ACEHTREND.COM, Jakarta – Ketua Yayasan Advokasi Rakyat Aceh(YARA), Safaruddin, melaporkan Plt Gubernur Aceh ke Komisi Pemberantasan Korupsi (KPK) dalam hal pengadaan mobil dinas yang dialokasikan dalam APBA dan APBA Perubahan tahun 2019 sebanyak 172 unit dengan alokasi anggaran Rp100 miliar lebih.

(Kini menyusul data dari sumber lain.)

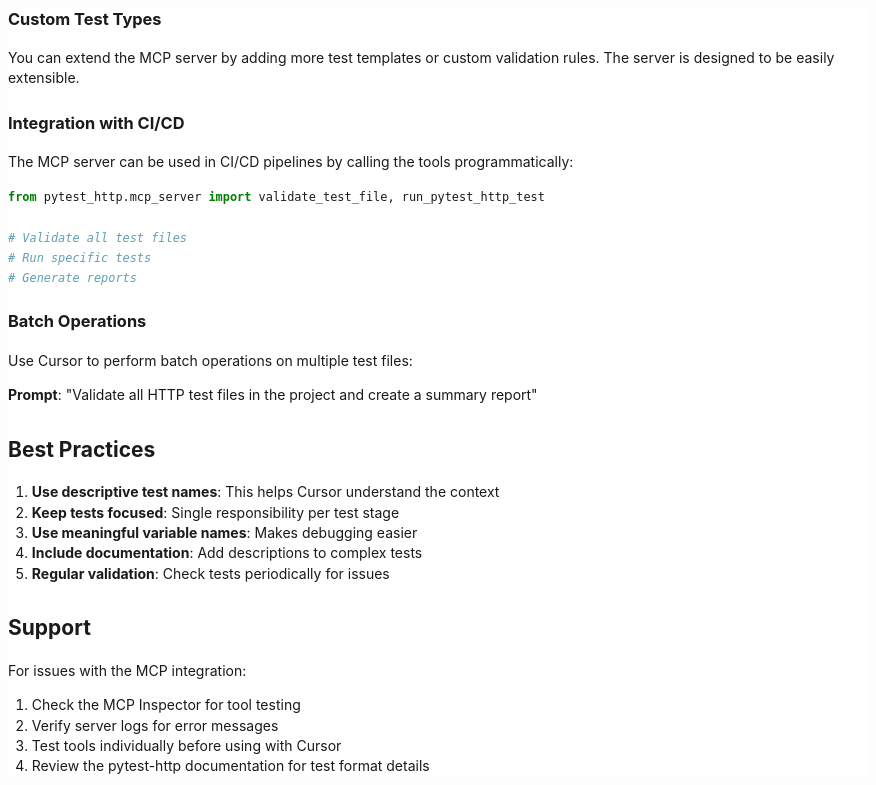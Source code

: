 ### Custom Test Types

You can extend the MCP server by adding more test templates or custom validation rules. The server is designed to be easily extensible.

### Integration with CI/CD

The MCP server can be used in CI/CD pipelines by calling the tools programmatically:

```python
from pytest_http.mcp_server import validate_test_file, run_pytest_http_test

# Validate all test files
# Run specific tests
# Generate reports
```

### Batch Operations

Use Cursor to perform batch operations on multiple test files:

**Prompt**: "Validate all HTTP test files in the project and create a summary report"

## Best Practices

1. **Use descriptive test names**: This helps Cursor understand the context
2. **Keep tests focused**: Single responsibility per test stage
3. **Use meaningful variable names**: Makes debugging easier
4. **Include documentation**: Add descriptions to complex tests
5. **Regular validation**: Check tests periodically for issues

## Support

For issues with the MCP integration:
1. Check the MCP Inspector for tool testing
2. Verify server logs for error messages
3. Test tools individually before using with Cursor
4. Review the pytest-http documentation for test format details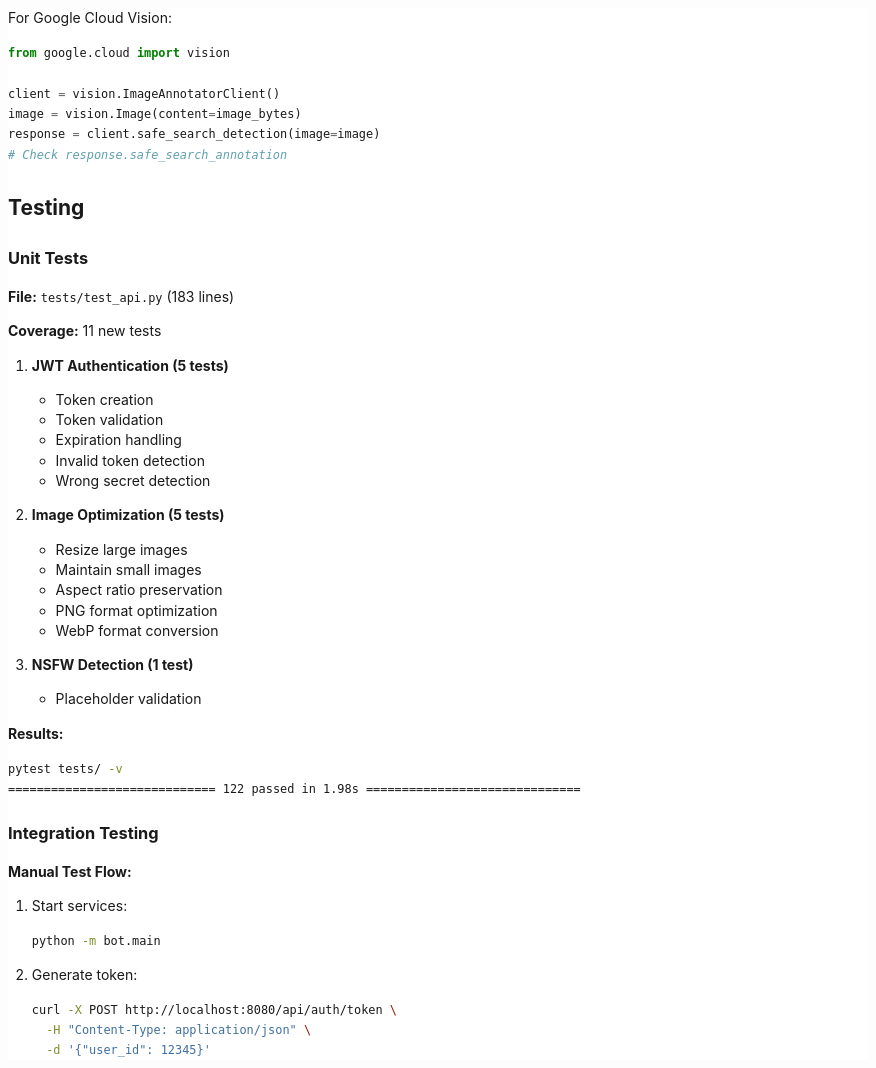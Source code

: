 For Google Cloud Vision:
```python
from google.cloud import vision

client = vision.ImageAnnotatorClient()
image = vision.Image(content=image_bytes)
response = client.safe_search_detection(image=image)
# Check response.safe_search_annotation
```

## Testing

### Unit Tests

**File:** `tests/test_api.py` (183 lines)

**Coverage:** 11 new tests

1. **JWT Authentication (5 tests)**
   - Token creation
   - Token validation
   - Expiration handling
   - Invalid token detection
   - Wrong secret detection

2. **Image Optimization (5 tests)**
   - Resize large images
   - Maintain small images
   - Aspect ratio preservation
   - PNG format optimization
   - WebP format conversion

3. **NSFW Detection (1 test)**
   - Placeholder validation

**Results:**
```bash
pytest tests/ -v
============================= 122 passed in 1.98s ==============================
```

### Integration Testing

**Manual Test Flow:**

1. Start services:
   ```bash
   python -m bot.main
   ```

2. Generate token:
   ```bash
   curl -X POST http://localhost:8080/api/auth/token \
     -H "Content-Type: application/json" \
     -d '{"user_id": 12345}'
   ```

Sebelumnya, pada 20 November 2019 YARA juga telah menyurati dan meminta Plt Gubernur Aceh untuk membatalkan pembelian mobil dinas tersebut karena dinilai tidak ada kepentingan yang mendesak. Surat tersebut juga ditembuskan kepada Ketua DPRA dan para kepala dinas di Provinsi Aceh.

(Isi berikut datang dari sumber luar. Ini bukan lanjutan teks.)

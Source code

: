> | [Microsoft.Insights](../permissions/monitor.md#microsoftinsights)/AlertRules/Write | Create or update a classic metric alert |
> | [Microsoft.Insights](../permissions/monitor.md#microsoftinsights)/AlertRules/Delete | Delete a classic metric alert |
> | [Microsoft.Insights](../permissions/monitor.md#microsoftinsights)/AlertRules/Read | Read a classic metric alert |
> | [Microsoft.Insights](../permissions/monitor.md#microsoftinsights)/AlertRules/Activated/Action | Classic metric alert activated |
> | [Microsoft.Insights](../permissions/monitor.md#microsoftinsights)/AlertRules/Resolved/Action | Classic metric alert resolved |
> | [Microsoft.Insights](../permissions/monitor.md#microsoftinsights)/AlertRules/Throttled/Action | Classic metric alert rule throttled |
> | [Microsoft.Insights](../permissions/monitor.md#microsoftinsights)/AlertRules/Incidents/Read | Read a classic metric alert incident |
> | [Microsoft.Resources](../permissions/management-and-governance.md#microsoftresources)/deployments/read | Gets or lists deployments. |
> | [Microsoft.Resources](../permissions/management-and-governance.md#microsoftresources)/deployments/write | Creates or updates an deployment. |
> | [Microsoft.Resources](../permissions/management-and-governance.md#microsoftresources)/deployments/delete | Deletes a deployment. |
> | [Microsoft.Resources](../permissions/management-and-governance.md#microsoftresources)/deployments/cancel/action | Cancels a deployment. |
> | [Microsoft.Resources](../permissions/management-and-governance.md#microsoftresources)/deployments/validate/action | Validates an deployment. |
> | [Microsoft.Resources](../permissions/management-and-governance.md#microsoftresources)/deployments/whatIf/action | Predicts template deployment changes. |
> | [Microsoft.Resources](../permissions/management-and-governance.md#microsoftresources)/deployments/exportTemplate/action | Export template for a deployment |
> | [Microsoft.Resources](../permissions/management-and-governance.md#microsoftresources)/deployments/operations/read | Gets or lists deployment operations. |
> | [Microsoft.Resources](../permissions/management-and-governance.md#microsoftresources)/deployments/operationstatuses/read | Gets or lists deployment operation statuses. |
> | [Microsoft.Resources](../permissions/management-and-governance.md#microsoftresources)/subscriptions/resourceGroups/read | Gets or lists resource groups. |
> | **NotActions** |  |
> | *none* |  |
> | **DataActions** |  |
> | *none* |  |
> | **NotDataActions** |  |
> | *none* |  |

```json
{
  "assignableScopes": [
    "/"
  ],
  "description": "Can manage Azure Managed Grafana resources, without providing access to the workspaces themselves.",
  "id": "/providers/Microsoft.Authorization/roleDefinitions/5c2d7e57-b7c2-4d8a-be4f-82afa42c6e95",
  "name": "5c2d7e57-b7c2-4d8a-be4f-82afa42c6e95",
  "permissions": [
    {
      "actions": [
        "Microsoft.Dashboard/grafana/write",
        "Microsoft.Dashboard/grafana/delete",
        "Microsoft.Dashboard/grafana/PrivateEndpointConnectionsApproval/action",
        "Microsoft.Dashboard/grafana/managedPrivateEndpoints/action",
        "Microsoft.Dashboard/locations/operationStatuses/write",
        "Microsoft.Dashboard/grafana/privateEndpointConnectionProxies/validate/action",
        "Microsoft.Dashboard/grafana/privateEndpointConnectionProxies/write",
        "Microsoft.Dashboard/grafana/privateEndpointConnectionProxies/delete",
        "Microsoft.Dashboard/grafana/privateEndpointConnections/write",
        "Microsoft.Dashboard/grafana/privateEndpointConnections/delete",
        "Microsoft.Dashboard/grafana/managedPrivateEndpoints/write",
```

Ketua YARA Safaruddin mengatakan, meskipun pihaknya telah melayangkan surat somasi tersebut, tetapi sampai saat ini Plt Gubernur Aceh maupun kepala dinas terkait menurutnya tidak juga membatalkan pembelian mobil dinas tersebut. Hal ini membuat YARA melaporkan kepada Komisi Pemberantasan Korupsi di Jakarta, Senin (25/11/2019).
”Kami melaporkan pengadaan mobil dinas di Pemerintah Aceh ke KPK karena sebelumnya kami telah menyurati Plt Gubernur, yang kami tembuskan kepada ketua DPRA dan para SKPA. Namun sampai hari ini tidak juga dibatalkan maka dari itu kami laporkan ke KPK,” kata Safar melalui keterangan yang diterima aceHTrend.

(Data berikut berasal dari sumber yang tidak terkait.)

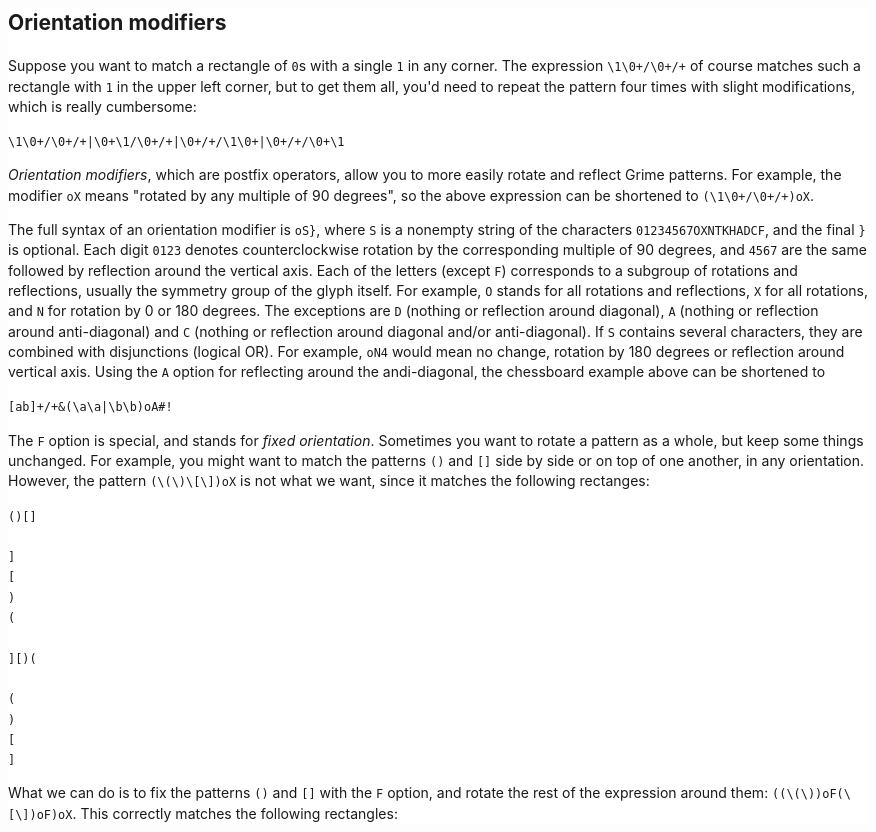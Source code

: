## Orientation modifiers

Suppose you want to match a rectangle of `0`s with a single `1` in any corner.
The expression `\1\0+/\0+/+` of course matches such a rectangle with `1` in the upper left corner, but to get them all, you'd need to repeat the pattern four times with slight modifications, which is really cumbersome:

    \1\0+/\0+/+|\0+\1/\0+/+|\0+/+/\1\0+|\0+/+/\0+\1

_Orientation modifiers_, which are postfix operators, allow you to more easily rotate and reflect Grime patterns.
For example, the modifier `oX` means "rotated by any multiple of 90 degrees", so the above expression can be shortened to `(\1\0+/\0+/+)oX`.

The full syntax of an orientation modifier is `oS}`, where `S` is a nonempty string of the characters `01234567OXNTKHADCF`, and the final `}` is optional.
Each digit `0123` denotes counterclockwise rotation by the corresponding multiple of 90 degrees, and `4567` are the same followed by reflection around the vertical axis.
Each of the letters (except `F`) corresponds to a subgroup of rotations and reflections, usually the symmetry group of the glyph itself.
For example, `O` stands for all rotations and reflections, `X` for all rotations, and `N` for rotation by 0 or 180 degrees.
The exceptions are `D` (nothing or reflection around diagonal), `A` (nothing or reflection around anti-diagonal) and `C` (nothing or reflection around diagonal and/or anti-diagonal).
If `S` contains several characters, they are combined with disjunctions (logical OR).
For example, `oN4` would mean no change, rotation by 180 degrees or reflection around vertical axis.
Using the `A` option for reflecting around the andi-diagonal, the chessboard example above can be shortened to

    [ab]+/+&(\a\a|\b\b)oA#!

The `F` option is special, and stands for _fixed orientation_.
Sometimes you want to rotate a pattern as a whole, but keep some things unchanged.
For example, you might want to match the patterns `()` and `[]` side by side or on top of one another, in any orientation.
However, the pattern `(\(\)\[\])oX` is not what we want, since it matches the following rectanges:

    ()[]
    
    ]
    [
    )
    (

    ][)(
    
    (
    )
    [
    ]

What we can do is to fix the patterns `()` and `[]` with the `F` option, and rotate the rest of the expression around them: `((\(\))oF(\[\])oF)oX`.
This correctly matches the following rectangles:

Sebelumya Safar juga telah menyampaikan kepada Plt Gubernur Aceh bahwa pengadaan mobil dinas dalam APBA Perubahan tahun 2019 juga tidak sesuai dengan surat Sekda Aceh Nomor 050/10591 tanggal 25 Juli 2019 tentang Perubahan APBA T.A 2019. Dalam surat tersebut para SKPA tidak dibenarkan untuk mengusulkan kembali program dan kegiatan yang tidak terlaksana/tertunda pelaksanaannnya, tidak dibenarkan penambahan usulan program dan kegiatan baru, tidak dibenarkan menggunakan sisa tender/pengadaan barang/jasa dan tidak diperkenankan melakukan addendum kontrak. Hal ini sebagai penyampaian kepada Plt Gubernur Aceh bahwa ada penyimpangan terhadap surat Sekda Aceh dalam pengadaan mobil dinas tersebut dalam APBA Perubahan tahun 2019 dan meminta Plt Gubernur Aceh untuk membatalkan pengadaan mobil tersebut.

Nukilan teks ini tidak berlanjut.